The Tractatus actually says nothing about Kant except some comments on the distinction between left and right in space. This is easily verified by searching any on-line copy of the work. As to what other works by Wittgenstein say about Kant or the absolute I refer to Conifold's comment on the question.
As to what you might infer about the kantian absolute from the Tractatus, note that Kant and Wittgenstein both take ``propositions" (usually, they use the German "Satz") to be stateable items of knowledge.

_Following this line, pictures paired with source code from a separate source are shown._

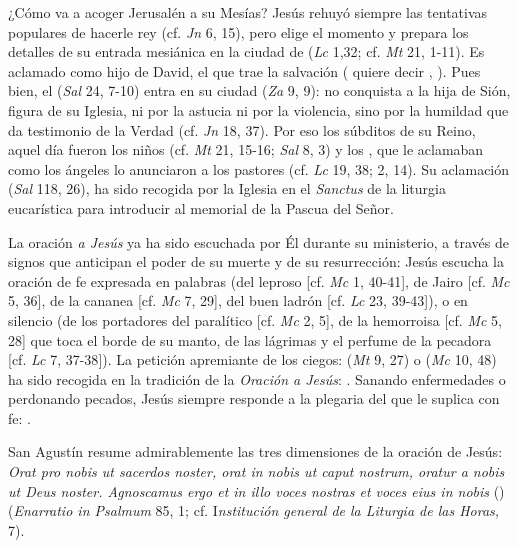 	
	 ¿Cómo va a acoger Jerusalén a su Mesías? Jesús rehuyó siempre las tentativas populares de hacerle rey (cf. \emph{Jn} 6, 15), pero elige el momento y prepara los detalles de su entrada mesiánica en la ciudad de  (\emph{Lc} 1,32; cf. \emph{Mt} 21, 1-11). Es aclamado como hijo de David, el que trae la salvación ( quiere decir , ). Pues bien, el  (\emph{Sal} 24, 7-10) entra en su ciudad  (\emph{Za} 9, 9): no conquista a la hija de Sión, figura de su Iglesia, ni por la astucia ni por la violencia, sino por la humildad que da testimonio de la Verdad (cf. \emph{Jn} 18, 37). Por eso los súbditos de su Reino, aquel día fueron los niños (cf. \emph{Mt} 21, 15-16; \emph{Sal} 8, 3) y los , que le aclamaban como los ángeles lo anunciaron a los pastores (cf. \emph{Lc} 19, 38; 2, 14). Su aclamación  (\emph{Sal} 118, 26), ha sido recogida por la Iglesia en el \emph{Sanctus} de la liturgia eucarística para introducir al memorial de la Pascua del Señor.
	
	
	 La oración \emph{a Jesús} ya ha sido escuchada por Él durante su ministerio, a través de signos que anticipan el poder de su muerte y de su resurrección: Jesús escucha la oración de fe expresada en palabras (del leproso {[}cf. \emph{Mc} 1, 40-41{]}, de Jairo {[}cf. \emph{Mc} 5, 36{]}, de la cananea {[}cf. \emph{Mc} 7, 29{]}, del buen ladrón {[}cf. \emph{Lc} 23, 39-43{]}), o en silencio (de los portadores del paralítico {[}cf. \emph{Mc} 2, 5{]}, de la hemorroisa {[}cf. \emph{Mc} 5, 28{]} que toca el borde de su manto, de las lágrimas y el perfume de la pecadora {[}cf. \emph{Lc} 7, 37-38{]}). La petición apremiante de los ciegos:  (\emph{Mt} 9, 27) o  (\emph{Mc} 10, 48) ha sido recogida en la tradición de la \emph{Oración a Jesús}: . Sanando enfermedades o perdonando pecados, Jesús siempre responde a la plegaria del que le suplica con fe: .
	
	San Agustín resume admirablemente las tres dimensiones de la oración de Jesús: \emph{Orat pro nobis ut sacerdos noster, orat in nobis ut caput nostrum, oratur a nobis ut Deus noster. Agnoscamus ergo et in illo voces nostras et voces eius in nobis} () (\emph{Enarratio in Psalmum} 85, 1; cf. I\emph{nstitución general de la Liturgia de las Horas,} 7).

Kant finds that propositions can only be known when ``the corresponding objects may be given in experience'' (Critique of Pure Reason Bxviii). Of course he insists we have synthetic knowledge a prior which means it is not learned from experience. Notably this includes mathematics and the fact that every event has a cause. But their objects are given in experience, and this is how we learn that experience does not give us things in themselves. Absolutes like freedom and God and the universe as a whole go beyond anything that can be given in experience and so we do not have knowledge of them -- though we have beliefs and may use them as regulative ideas to organize knowledge. Absolutes are addressed in the Critique of Pure Reason only enough to say they are not objects of knowledge, in the paralogisms and the transcendental dialectic.
Wittgenstein by the end of the Tractatus uses "proposition" in a very similar way, saying ``The correct method in philosophy would really be the following: to say nothing except what can be said, i.e. propositions of natural science." Now I think natural science cannot be understood here to mean only research science. And Wittgenstein was not concerned with distinguishing theoretical from observational in science, at last in the Tractatus. I think natural science here more or less means propositions verifiable in experience, rather as Kant says.
I infer from this that Wittgenstein, in the Tractatus did not intend to say anything that could concern the kantian absolute. Of course many people drew great inspiration from earlier parts of the Tractatus and did not accept the ending of it. They might infer other things.